[Start of section]

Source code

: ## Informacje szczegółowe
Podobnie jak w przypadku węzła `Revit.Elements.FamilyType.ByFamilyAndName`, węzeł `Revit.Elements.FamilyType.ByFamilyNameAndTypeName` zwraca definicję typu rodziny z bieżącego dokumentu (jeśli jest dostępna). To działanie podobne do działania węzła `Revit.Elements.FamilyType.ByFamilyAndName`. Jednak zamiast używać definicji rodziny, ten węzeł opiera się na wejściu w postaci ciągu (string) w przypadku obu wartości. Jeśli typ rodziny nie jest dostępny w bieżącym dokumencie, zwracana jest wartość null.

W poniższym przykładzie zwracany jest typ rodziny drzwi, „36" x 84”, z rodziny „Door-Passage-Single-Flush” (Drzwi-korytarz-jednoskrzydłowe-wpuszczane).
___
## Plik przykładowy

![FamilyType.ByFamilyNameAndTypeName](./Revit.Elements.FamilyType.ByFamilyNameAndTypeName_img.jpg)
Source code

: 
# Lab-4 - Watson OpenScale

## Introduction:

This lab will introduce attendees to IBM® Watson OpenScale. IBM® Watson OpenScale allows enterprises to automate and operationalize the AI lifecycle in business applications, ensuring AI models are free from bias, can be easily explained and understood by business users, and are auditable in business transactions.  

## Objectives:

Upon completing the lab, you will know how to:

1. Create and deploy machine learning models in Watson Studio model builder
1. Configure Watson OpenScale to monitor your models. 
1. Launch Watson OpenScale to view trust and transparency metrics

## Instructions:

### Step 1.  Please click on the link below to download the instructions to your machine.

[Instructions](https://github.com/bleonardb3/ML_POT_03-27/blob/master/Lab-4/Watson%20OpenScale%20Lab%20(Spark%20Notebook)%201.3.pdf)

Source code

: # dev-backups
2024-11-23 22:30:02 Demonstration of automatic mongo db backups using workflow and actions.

[End of section]

◆ **Assignment**: What is needed is the full listing, reproduced exactly.

◆ **Task output**:
Source code

: ## Informacje szczegółowe
Podobnie jak w przypadku węzła `Revit.Elements.FamilyType.ByFamilyAndName`, węzeł `Revit.Elements.FamilyType.ByFamilyNameAndTypeName` zwraca definicję typu rodziny z bieżącego dokumentu (jeśli jest dostępna). To działanie podobne do działania węzła `Revit.Elements.FamilyType.ByFamilyAndName`. Jednak zamiast używać definicji rodziny, ten węzeł opiera się na wejściu w postaci ciągu (string) w przypadku obu wartości. Jeśli typ rodziny nie jest dostępny w bieżącym dokumencie, zwracana jest wartość null.

W poniższym przykładzie zwracany jest typ rodziny drzwi, „36" x 84”, z rodziny „Door-Passage-Single-Flush” (Drzwi-korytarz-jednoskrzydłowe-wpuszczane).
___
## Plik przykładowy

![FamilyType.ByFamilyNameAndTypeName](./Revit.Elements.FamilyType.ByFamilyNameAndTypeName_img.jpg)
Source code

: 
# Lab-4 - Watson OpenScale

## Introduction:

This lab will introduce attendees to IBM® Watson OpenScale. IBM® Watson OpenScale allows enterprises to automate and operationalize the AI lifecycle in business applications, ensuring AI models are free from bias, can be easily explained and understood by business users, and are auditable in business transactions.  

## Objectives:

Upon completing the lab, you will know how to:

1. Create and deploy machine learning models in Watson Studio model builder
1. Configure Watson OpenScale to monitor your models. 
1. Launch Watson OpenScale to view trust and transparency metrics

## Instructions:

### Step 1.  Please click on the link below to download the instructions to your machine.

[Instructions](https://github.com/bleonardb3/ML_POT_03-27/blob/master/Lab-4/Watson%20OpenScale%20Lab%20(Spark%20Notebook)%201.3.pdf)

Source code

: # dev-backups
2024-11-23 22:30:02 Demonstration of automatic mongo db backups using workflow and actions.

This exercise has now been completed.